I had boarded the bus to take a quick ride. Inside, it seemed almost like the Vayu Vajra AC buses, though smaller, without any difference in levels of seating arrangement. The bus had an electronic ramp for wheelchair access, a feature present in all the e-buses that operate in the city.
Experience of riding an e-bus
I bought a ticket to travel on an e-bus from Silk Board to Wipro gate, which is a 15-minute ride. The electric feature of the bus means a very quiet journey, unlike the Vayu Vajra buses. However, these buses are non-AC, which means the windows are open to outside noises. The journey made me feel like I was in the metro on uneven roads. The buses have emergency stop buttons on the handles plus CCTV cameras on the inside, and LED lights.

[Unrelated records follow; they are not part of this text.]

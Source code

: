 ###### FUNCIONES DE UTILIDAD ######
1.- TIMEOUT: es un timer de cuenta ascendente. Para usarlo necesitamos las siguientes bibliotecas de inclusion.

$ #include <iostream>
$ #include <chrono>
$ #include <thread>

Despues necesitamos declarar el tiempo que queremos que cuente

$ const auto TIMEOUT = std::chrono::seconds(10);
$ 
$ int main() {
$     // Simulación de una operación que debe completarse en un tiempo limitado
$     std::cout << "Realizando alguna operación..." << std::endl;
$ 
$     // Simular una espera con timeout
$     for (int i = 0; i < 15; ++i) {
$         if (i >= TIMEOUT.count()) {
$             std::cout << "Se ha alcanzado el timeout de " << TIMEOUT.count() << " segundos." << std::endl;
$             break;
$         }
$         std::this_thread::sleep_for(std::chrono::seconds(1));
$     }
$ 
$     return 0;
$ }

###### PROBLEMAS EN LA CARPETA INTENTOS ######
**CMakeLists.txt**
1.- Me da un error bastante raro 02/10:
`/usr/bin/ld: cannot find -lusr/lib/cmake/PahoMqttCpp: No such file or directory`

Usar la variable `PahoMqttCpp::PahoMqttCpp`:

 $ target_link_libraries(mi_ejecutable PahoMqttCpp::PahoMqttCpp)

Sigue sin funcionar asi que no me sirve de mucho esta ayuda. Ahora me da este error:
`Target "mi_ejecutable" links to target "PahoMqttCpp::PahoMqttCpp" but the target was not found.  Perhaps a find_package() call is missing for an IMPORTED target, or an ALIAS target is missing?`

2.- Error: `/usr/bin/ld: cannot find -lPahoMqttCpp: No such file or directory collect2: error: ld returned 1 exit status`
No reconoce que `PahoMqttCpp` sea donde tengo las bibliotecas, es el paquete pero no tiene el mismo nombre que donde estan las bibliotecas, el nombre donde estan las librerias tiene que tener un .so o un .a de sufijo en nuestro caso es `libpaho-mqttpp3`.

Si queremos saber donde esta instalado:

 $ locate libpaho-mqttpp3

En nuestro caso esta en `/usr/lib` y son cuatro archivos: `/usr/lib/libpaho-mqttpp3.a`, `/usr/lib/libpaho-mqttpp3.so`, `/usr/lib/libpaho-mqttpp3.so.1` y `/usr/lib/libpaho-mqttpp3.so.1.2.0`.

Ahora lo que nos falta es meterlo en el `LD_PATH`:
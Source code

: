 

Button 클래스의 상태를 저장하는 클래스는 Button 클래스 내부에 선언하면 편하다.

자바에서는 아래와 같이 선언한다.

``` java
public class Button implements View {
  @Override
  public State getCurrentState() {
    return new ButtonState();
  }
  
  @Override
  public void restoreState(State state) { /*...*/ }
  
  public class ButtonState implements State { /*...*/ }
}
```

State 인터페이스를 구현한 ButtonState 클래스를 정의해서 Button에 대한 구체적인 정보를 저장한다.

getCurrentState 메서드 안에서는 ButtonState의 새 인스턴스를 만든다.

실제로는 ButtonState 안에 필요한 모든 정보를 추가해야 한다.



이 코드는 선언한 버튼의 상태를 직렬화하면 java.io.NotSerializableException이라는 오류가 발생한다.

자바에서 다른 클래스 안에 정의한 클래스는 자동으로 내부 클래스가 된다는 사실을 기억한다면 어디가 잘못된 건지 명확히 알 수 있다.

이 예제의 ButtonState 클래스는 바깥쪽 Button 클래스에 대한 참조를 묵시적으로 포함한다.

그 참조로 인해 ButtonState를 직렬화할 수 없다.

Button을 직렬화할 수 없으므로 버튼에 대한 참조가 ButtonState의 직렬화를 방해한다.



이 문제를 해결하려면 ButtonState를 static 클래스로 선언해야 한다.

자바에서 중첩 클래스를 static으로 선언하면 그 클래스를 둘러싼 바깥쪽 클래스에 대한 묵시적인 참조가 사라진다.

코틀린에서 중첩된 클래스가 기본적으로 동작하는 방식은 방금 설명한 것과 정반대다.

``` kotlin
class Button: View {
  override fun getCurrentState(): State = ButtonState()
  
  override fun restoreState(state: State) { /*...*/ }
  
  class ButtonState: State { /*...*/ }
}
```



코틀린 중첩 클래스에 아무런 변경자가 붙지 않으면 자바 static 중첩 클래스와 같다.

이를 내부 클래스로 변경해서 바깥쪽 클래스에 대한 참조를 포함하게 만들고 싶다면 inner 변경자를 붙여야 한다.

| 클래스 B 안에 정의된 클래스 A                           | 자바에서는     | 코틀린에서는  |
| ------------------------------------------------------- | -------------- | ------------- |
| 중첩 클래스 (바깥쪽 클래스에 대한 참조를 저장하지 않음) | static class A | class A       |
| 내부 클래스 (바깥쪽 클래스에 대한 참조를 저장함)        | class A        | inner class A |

I got off at Wipro gate to finish a good public travel experience. Speaking about the introduction of more e-buses, a BMTC Public Relations Officer, who wished to stay anonymous, says that the services have “seen a positive response. BMTC wants to replace all the normal buses with these electric ones in the next 6-8 months.”
Centre’s push for e-buses
The centre is also planning an investment of $10 billion to procure 50,000 buses in the next couple of years to help states accelerate the switch to electric vehicles. The move comes under the National E-Bus Programme. The centre has floated a new tender to acquire 4675 e-buses bringing the total e-buses in the country to 16,590.
Under the FAME II scheme, various state governments have placed orders for 3538 e-buses, out of which 1716 have been deployed so far.